#### Problem description:
Lines holding the word "will" must be located in the listing below and copied.

#### Working data:
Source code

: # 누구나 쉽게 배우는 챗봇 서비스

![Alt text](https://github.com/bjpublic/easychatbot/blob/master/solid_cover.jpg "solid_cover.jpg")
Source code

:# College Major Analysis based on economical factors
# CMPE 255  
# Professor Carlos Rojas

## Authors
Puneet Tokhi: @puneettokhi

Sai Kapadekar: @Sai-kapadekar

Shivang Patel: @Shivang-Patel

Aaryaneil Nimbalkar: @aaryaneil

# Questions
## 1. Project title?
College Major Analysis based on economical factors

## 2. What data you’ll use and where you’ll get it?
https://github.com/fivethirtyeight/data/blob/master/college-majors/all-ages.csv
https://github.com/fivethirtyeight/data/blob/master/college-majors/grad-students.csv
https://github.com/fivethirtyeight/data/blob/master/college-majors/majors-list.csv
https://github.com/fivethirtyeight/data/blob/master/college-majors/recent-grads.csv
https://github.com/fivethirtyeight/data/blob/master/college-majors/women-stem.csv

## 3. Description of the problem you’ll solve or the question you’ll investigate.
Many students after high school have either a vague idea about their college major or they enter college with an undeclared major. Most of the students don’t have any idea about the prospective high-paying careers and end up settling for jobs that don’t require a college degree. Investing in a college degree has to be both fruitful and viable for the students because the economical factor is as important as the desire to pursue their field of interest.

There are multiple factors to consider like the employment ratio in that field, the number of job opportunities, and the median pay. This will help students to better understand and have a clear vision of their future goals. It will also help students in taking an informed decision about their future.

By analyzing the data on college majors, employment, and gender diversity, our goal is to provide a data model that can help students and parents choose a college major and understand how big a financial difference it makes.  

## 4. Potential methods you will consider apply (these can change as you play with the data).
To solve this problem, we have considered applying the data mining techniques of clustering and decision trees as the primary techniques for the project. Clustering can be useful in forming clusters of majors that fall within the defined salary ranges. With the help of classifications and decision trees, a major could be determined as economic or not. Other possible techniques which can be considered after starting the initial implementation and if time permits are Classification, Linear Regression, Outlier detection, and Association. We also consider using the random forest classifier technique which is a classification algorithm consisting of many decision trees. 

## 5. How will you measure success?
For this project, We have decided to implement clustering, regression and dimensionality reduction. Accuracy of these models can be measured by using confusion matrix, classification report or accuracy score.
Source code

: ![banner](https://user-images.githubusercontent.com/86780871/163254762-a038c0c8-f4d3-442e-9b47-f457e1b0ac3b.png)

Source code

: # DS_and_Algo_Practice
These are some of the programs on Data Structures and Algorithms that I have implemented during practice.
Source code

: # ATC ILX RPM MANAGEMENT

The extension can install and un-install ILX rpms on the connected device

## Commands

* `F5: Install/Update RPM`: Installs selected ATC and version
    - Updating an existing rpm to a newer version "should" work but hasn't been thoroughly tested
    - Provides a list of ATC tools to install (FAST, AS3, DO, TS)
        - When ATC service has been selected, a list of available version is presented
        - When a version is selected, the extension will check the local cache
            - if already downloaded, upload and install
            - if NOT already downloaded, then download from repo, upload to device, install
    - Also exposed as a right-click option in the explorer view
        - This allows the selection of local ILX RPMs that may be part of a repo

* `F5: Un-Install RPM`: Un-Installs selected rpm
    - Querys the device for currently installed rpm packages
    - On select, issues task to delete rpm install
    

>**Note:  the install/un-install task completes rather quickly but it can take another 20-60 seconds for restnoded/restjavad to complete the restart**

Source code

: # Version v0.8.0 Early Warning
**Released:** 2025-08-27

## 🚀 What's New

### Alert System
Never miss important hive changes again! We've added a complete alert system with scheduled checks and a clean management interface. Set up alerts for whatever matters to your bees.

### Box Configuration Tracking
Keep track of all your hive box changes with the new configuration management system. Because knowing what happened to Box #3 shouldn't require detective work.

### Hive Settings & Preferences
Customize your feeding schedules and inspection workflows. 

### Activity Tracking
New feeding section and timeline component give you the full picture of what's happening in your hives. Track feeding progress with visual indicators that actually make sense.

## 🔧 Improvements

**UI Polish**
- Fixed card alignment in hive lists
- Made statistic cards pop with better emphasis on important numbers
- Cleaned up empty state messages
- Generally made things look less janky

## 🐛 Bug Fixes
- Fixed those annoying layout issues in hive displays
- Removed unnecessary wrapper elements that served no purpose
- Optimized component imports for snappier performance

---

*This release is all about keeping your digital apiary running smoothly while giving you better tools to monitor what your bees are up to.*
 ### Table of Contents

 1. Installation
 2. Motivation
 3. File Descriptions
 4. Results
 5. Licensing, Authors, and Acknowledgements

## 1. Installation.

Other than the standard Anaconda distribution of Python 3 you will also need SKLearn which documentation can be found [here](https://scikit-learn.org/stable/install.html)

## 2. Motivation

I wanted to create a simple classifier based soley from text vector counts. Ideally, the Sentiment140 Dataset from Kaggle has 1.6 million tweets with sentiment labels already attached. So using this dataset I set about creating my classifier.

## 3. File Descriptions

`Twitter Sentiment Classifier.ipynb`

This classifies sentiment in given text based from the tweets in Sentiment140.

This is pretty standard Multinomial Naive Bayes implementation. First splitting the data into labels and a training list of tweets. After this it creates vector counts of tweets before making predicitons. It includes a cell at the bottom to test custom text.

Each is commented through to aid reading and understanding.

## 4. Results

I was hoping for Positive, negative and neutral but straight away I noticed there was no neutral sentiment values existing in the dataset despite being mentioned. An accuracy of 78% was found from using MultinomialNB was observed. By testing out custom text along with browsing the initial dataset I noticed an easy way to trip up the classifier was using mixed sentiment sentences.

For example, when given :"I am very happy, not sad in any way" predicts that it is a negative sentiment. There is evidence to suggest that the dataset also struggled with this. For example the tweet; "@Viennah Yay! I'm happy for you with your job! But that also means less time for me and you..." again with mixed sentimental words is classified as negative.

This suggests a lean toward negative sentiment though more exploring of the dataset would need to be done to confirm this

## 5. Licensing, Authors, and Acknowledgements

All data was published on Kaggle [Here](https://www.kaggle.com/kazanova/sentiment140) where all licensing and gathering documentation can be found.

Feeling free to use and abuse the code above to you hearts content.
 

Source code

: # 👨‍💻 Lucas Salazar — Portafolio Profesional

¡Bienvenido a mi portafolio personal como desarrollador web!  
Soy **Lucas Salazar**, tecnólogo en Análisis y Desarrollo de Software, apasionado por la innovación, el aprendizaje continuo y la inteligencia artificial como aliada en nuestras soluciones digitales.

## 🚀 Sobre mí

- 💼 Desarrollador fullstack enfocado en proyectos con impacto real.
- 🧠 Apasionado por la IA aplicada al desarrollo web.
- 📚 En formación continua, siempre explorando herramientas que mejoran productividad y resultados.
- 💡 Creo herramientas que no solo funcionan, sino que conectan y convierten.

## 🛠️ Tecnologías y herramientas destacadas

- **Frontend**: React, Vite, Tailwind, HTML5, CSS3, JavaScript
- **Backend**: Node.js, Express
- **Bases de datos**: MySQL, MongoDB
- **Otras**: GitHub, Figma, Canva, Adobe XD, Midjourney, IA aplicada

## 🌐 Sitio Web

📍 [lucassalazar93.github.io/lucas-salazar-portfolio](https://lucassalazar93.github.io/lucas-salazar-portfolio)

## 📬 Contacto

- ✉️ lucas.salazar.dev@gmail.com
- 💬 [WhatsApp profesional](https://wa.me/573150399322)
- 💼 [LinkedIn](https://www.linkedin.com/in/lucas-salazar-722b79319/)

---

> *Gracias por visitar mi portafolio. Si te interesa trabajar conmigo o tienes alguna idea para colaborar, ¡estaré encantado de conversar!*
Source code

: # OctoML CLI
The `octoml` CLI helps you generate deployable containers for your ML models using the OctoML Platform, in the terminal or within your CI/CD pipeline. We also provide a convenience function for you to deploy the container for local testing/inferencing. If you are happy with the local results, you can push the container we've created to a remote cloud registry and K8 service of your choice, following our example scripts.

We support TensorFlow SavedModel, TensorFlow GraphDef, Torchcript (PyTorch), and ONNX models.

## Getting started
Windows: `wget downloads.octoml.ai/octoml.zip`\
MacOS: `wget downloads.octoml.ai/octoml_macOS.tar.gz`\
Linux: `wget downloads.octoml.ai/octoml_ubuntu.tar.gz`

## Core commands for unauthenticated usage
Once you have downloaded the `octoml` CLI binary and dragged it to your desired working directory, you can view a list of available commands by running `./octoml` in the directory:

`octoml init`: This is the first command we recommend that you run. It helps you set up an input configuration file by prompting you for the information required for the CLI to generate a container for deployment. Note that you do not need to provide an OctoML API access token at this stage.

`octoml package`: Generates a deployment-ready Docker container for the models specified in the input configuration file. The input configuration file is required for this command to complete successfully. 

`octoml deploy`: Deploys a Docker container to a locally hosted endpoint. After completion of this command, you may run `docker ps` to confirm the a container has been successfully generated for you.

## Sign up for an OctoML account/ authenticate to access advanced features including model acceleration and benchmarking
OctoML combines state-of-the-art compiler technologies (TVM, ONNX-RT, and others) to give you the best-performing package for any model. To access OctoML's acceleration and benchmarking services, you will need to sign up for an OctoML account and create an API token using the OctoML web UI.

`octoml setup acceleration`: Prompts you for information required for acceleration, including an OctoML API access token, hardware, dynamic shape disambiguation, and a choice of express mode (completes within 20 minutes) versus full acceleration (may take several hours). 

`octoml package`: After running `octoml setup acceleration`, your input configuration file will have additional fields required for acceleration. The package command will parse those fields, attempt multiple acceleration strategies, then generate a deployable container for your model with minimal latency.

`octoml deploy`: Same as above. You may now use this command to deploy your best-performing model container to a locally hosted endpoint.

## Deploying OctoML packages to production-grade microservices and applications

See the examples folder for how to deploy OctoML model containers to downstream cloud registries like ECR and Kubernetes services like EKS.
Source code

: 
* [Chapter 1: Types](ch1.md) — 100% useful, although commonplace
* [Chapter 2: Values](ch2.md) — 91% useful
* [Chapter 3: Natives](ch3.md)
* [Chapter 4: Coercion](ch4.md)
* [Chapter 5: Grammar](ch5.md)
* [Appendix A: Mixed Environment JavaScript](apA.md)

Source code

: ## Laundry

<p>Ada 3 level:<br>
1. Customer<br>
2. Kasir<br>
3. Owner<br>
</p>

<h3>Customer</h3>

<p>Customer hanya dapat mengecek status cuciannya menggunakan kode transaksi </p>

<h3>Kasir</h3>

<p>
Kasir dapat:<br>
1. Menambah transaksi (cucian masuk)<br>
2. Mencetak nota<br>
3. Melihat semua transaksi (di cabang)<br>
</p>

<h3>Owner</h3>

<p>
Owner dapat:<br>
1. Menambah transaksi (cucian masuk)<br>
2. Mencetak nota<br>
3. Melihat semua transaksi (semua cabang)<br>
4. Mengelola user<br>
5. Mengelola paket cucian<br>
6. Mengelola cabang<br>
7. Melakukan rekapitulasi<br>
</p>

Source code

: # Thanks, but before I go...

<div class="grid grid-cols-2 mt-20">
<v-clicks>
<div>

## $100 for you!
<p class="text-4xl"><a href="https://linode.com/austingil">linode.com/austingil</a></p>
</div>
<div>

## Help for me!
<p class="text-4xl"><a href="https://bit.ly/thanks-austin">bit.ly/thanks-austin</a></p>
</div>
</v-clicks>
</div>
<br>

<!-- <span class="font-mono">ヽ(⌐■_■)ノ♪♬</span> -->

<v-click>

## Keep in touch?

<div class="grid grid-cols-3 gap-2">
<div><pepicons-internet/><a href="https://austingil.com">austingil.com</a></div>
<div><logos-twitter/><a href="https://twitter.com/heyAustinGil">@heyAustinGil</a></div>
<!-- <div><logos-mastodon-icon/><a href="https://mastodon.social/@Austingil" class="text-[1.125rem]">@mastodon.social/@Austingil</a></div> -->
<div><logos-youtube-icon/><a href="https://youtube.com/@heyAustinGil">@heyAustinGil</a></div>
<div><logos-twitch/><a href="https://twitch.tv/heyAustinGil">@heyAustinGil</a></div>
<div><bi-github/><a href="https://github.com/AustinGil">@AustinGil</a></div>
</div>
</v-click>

#### Task output:
There are multiple factors to consider like the employment ratio in that field, the number of job opportunities, and the median pay. This will help students to better understand and have a clear vision of their future goals. It will also help students in taking an informed decision about their future.
## 4. Potential methods you will consider apply (these can change as you play with the data).
## 5. How will you measure success?
        - When a version is selected, the extension will check the local cache
Other than the standard Anaconda distribution of Python 3 you will also need SKLearn which documentation can be found [here](https://scikit-learn.org/stable/install.html)
OctoML combines state-of-the-art compiler technologies (TVM, ONNX-RT, and others) to give you the best-performing package for any model. To access OctoML's acceleration and benchmarking services, you will need to sign up for an OctoML account and create an API token using the OctoML web UI.
`octoml package`: After running `octoml setup acceleration`, your input configuration file will have additional fields required for acceleration. The package command will parse those fields, attempt multiple acceleration strategies, then generate a deployable container for your model with minimal latency.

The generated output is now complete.